Available data:
↓
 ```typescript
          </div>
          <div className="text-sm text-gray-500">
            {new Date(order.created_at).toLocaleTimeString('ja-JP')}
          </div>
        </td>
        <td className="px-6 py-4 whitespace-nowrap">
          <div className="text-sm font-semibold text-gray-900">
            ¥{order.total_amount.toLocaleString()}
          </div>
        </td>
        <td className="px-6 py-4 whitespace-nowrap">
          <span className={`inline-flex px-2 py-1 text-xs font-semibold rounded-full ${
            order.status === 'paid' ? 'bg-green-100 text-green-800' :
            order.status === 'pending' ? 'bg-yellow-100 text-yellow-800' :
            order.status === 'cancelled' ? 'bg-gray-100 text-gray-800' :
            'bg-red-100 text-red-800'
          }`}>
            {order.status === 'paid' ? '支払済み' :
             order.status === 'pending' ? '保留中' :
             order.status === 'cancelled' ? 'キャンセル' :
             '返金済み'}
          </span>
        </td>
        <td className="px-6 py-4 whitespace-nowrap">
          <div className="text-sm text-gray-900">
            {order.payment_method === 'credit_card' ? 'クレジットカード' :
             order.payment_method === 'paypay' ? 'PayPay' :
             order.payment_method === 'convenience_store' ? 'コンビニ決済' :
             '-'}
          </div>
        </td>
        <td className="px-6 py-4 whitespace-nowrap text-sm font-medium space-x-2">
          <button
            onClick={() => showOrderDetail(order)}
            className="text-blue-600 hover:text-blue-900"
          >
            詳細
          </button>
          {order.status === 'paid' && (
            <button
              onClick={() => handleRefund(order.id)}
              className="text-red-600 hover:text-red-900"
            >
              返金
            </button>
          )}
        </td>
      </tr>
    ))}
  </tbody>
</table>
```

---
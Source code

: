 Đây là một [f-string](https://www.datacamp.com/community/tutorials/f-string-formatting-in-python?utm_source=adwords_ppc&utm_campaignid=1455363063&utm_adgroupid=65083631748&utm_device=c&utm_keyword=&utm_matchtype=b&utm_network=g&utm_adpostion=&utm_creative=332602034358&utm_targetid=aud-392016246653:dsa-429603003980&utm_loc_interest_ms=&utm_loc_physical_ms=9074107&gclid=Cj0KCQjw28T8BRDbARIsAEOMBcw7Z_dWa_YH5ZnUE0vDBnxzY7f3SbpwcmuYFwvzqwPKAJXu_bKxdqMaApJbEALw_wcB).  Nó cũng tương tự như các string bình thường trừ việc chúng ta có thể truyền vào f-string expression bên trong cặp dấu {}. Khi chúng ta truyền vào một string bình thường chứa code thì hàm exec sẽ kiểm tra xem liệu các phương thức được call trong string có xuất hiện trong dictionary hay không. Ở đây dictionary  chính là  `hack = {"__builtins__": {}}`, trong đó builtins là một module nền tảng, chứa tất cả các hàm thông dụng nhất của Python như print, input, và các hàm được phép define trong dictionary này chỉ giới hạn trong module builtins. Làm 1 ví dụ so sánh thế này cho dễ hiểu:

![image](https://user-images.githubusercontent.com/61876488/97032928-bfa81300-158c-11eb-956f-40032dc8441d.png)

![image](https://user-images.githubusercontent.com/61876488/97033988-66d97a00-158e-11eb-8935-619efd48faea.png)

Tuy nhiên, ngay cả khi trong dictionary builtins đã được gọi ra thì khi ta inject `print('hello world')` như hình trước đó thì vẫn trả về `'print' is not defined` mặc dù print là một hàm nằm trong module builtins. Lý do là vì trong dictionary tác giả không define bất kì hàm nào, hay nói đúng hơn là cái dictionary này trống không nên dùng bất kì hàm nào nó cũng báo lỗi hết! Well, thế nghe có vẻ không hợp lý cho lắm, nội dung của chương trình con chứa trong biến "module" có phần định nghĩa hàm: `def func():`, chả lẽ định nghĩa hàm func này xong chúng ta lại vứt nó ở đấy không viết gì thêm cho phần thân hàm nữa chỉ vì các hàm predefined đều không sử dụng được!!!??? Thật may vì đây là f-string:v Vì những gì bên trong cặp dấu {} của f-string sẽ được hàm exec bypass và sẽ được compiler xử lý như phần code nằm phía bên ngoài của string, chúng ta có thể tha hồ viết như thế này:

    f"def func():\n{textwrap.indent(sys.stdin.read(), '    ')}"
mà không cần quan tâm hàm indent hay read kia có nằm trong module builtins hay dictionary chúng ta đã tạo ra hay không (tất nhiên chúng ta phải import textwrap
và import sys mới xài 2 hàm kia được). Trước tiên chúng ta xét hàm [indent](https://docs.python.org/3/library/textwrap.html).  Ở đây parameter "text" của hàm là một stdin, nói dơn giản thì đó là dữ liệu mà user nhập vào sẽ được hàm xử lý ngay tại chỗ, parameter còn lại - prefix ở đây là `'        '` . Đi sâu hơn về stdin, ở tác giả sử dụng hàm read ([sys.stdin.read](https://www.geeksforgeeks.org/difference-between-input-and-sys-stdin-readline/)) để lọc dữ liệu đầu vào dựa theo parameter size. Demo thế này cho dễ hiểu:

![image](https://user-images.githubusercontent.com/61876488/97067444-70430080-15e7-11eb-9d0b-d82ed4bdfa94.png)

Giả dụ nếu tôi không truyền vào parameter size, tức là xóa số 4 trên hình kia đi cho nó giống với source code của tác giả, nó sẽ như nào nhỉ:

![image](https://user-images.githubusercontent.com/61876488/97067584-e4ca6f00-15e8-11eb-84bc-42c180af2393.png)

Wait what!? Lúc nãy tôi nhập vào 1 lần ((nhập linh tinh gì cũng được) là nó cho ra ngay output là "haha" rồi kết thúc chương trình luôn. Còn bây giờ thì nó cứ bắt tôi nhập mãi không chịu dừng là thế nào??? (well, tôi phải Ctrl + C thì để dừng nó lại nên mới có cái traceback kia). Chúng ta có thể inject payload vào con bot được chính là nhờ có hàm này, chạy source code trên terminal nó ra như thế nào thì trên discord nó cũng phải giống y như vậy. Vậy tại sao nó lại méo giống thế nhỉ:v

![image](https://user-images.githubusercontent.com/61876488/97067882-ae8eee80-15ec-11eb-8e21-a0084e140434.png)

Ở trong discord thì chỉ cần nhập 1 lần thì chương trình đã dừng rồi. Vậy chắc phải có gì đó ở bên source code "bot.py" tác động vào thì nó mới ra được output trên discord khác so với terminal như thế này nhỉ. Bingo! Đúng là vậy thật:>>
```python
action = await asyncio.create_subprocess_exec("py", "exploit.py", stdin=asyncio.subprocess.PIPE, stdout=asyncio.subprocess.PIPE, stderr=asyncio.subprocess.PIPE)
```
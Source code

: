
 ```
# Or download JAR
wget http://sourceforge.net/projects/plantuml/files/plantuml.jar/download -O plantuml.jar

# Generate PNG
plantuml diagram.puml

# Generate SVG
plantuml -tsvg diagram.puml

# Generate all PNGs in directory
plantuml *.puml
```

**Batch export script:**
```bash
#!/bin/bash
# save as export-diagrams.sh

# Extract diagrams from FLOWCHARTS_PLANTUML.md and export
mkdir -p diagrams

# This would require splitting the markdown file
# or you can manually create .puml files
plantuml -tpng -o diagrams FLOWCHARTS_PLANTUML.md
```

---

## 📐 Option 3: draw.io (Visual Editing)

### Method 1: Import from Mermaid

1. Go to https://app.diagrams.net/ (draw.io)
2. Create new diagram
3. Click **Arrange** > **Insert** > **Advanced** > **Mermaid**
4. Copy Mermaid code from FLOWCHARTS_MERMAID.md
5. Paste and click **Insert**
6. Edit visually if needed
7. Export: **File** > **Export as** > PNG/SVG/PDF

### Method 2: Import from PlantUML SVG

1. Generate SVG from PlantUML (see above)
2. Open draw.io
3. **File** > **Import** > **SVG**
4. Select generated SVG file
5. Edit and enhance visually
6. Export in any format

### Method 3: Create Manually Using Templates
↑
What to do: Your task is to transcribe all of the entries word for word.

Response box:
 ```typescript
          </div>
          <div className="text-sm text-gray-500">
            {new Date(order.created_at).toLocaleTimeString('ja-JP')}
          </div>
        </td>
        <td className="px-6 py-4 whitespace-nowrap">
          <div className="text-sm font-semibold text-gray-900">
            ¥{order.total_amount.toLocaleString()}
          </div>
        </td>
        <td className="px-6 py-4 whitespace-nowrap">
          <span className={`inline-flex px-2 py-1 text-xs font-semibold rounded-full ${
            order.status === 'paid' ? 'bg-green-100 text-green-800' :
            order.status === 'pending' ? 'bg-yellow-100 text-yellow-800' :
            order.status === 'cancelled' ? 'bg-gray-100 text-gray-800' :
            'bg-red-100 text-red-800'
          }`}>
            {order.status === 'paid' ? '支払済み' :
             order.status === 'pending' ? '保留中' :
             order.status === 'cancelled' ? 'キャンセル' :
             '返金済み'}
          </span>
        </td>
        <td className="px-6 py-4 whitespace-nowrap">
          <div className="text-sm text-gray-900">
            {order.payment_method === 'credit_card' ? 'クレジットカード' :
             order.payment_method === 'paypay' ? 'PayPay' :
             order.payment_method === 'convenience_store' ? 'コンビニ決済' :
             '-'}
          </div>
        </td>
        <td className="px-6 py-4 whitespace-nowrap text-sm font-medium space-x-2">
          <button
            onClick={() => showOrderDetail(order)}
            className="text-blue-600 hover:text-blue-900"
          >
            詳細
          </button>
          {order.status === 'paid' && (
            <button
              onClick={() => handleRefund(order.id)}
              className="text-red-600 hover:text-red-900"
            >
              返金
            </button>
          )}
        </td>
      </tr>
    ))}
  </tbody>
</table>
```

---
Source code

: Đây là một [f-string](https://www.datacamp.com/community/tutorials/f-string-formatting-in-python?utm_source=adwords_ppc&utm_campaignid=1455363063&utm_adgroupid=65083631748&utm_device=c&utm_keyword=&utm_matchtype=b&utm_network=g&utm_adpostion=&utm_creative=332602034358&utm_targetid=aud-392016246653:dsa-429603003980&utm_loc_interest_ms=&utm_loc_physical_ms=9074107&gclid=Cj0KCQjw28T8BRDbARIsAEOMBcw7Z_dWa_YH5ZnUE0vDBnxzY7f3SbpwcmuYFwvzqwPKAJXu_bKxdqMaApJbEALw_wcB).  Nó cũng tương tự như các string bình thường trừ việc chúng ta có thể truyền vào f-string expression bên trong cặp dấu {}. Khi chúng ta truyền vào một string bình thường chứa code thì hàm exec sẽ kiểm tra xem liệu các phương thức được call trong string có xuất hiện trong dictionary hay không. Ở đây dictionary  chính là  `hack = {"__builtins__": {}}`, trong đó builtins là một module nền tảng, chứa tất cả các hàm thông dụng nhất của Python như print, input, và các hàm được phép define trong dictionary này chỉ giới hạn trong module builtins. Làm 1 ví dụ so sánh thế này cho dễ hiểu:

![image](https://user-images.githubusercontent.com/61876488/97032928-bfa81300-158c-11eb-956f-40032dc8441d.png)

![image](https://user-images.githubusercontent.com/61876488/97033988-66d97a00-158e-11eb-8935-619efd48faea.png)

Tuy nhiên, ngay cả khi trong dictionary builtins đã được gọi ra thì khi ta inject `print('hello world')` như hình trước đó thì vẫn trả về `'print' is not defined` mặc dù print là một hàm nằm trong module builtins. Lý do là vì trong dictionary tác giả không define bất kì hàm nào, hay nói đúng hơn là cái dictionary này trống không nên dùng bất kì hàm nào nó cũng báo lỗi hết! Well, thế nghe có vẻ không hợp lý cho lắm, nội dung của chương trình con chứa trong biến "module" có phần định nghĩa hàm: `def func():`, chả lẽ định nghĩa hàm func này xong chúng ta lại vứt nó ở đấy không viết gì thêm cho phần thân hàm nữa chỉ vì các hàm predefined đều không sử dụng được!!!??? Thật may vì đây là f-string:v Vì những gì bên trong cặp dấu {} của f-string sẽ được hàm exec bypass và sẽ được compiler xử lý như phần code nằm phía bên ngoài của string, chúng ta có thể tha hồ viết như thế này:

    f"def func():\n{textwrap.indent(sys.stdin.read(), '    ')}"
mà không cần quan tâm hàm indent hay read kia có nằm trong module builtins hay dictionary chúng ta đã tạo ra hay không (tất nhiên chúng ta phải import textwrap
và import sys mới xài 2 hàm kia được). Trước tiên chúng ta xét hàm [indent](https://docs.python.org/3/library/textwrap.html).  Ở đây parameter "text" của hàm là một stdin, nói dơn giản thì đó là dữ liệu mà user nhập vào sẽ được hàm xử lý ngay tại chỗ, parameter còn lại - prefix ở đây là `'        '` . Đi sâu hơn về stdin, ở tác giả sử dụng hàm read ([sys.stdin.read](https://www.geeksforgeeks.org/difference-between-input-and-sys-stdin-readline/)) để lọc dữ liệu đầu vào dựa theo parameter size. Demo thế này cho dễ hiểu:

![image](https://user-images.githubusercontent.com/61876488/97067444-70430080-15e7-11eb-9d0b-d82ed4bdfa94.png)

Giả dụ nếu tôi không truyền vào parameter size, tức là xóa số 4 trên hình kia đi cho nó giống với source code của tác giả, nó sẽ như nào nhỉ:

![image](https://user-images.githubusercontent.com/61876488/97067584-e4ca6f00-15e8-11eb-84bc-42c180af2393.png)

Wait what!? Lúc nãy tôi nhập vào 1 lần ((nhập linh tinh gì cũng được) là nó cho ra ngay output là "haha" rồi kết thúc chương trình luôn. Còn bây giờ thì nó cứ bắt tôi nhập mãi không chịu dừng là thế nào??? (well, tôi phải Ctrl + C thì để dừng nó lại nên mới có cái traceback kia). Chúng ta có thể inject payload vào con bot được chính là nhờ có hàm này, chạy source code trên terminal nó ra như thế nào thì trên discord nó cũng phải giống y như vậy. Vậy tại sao nó lại méo giống thế nhỉ:v

![image](https://user-images.githubusercontent.com/61876488/97067882-ae8eee80-15ec-11eb-8e21-a0084e140434.png)

Ở trong discord thì chỉ cần nhập 1 lần thì chương trình đã dừng rồi. Vậy chắc phải có gì đó ở bên source code "bot.py" tác động vào thì nó mới ra được output trên discord khác so với terminal như thế này nhỉ. Bingo! Đúng là vậy thật:>>
```python
action = await asyncio.create_subprocess_exec("py", "exploit.py", stdin=asyncio.subprocess.PIPE, stdout=asyncio.subprocess.PIPE, stderr=asyncio.subprocess.PIPE)
```
Source code

:
 ```
# Or download JAR
wget http://sourceforge.net/projects/plantuml/files/plantuml.jar/download -O plantuml.jar

# Generate PNG
plantuml diagram.puml

# Generate SVG
plantuml -tsvg diagram.puml

# Generate all PNGs in directory
plantuml *.puml
```

**Batch export script:**
```bash
#!/bin/bash
# save as export-diagrams.sh

# Extract diagrams from FLOWCHARTS_PLANTUML.md and export
mkdir -p diagrams

# This would require splitting the markdown file
# or you can manually create .puml files
plantuml -tpng -o diagrams FLOWCHARTS_PLANTUML.md
```

---

## 📐 Option 3: draw.io (Visual Editing)

### Method 1: Import from Mermaid

1. Go to https://app.diagrams.net/ (draw.io)
2. Create new diagram
3. Click **Arrange** > **Insert** > **Advanced** > **Mermaid**
4. Copy Mermaid code from FLOWCHARTS_MERMAID.md
5. Paste and click **Insert**
6. Edit visually if needed
7. Export: **File** > **Export as** > PNG/SVG/PDF

### Method 2: Import from PlantUML SVG

1. Generate SVG from PlantUML (see above)
2. Open draw.io
3. **File** > **Import** > **SVG**
4. Select generated SVG file
5. Edit and enhance visually
6. Export in any format

### Method 3: Create Manually Using Templates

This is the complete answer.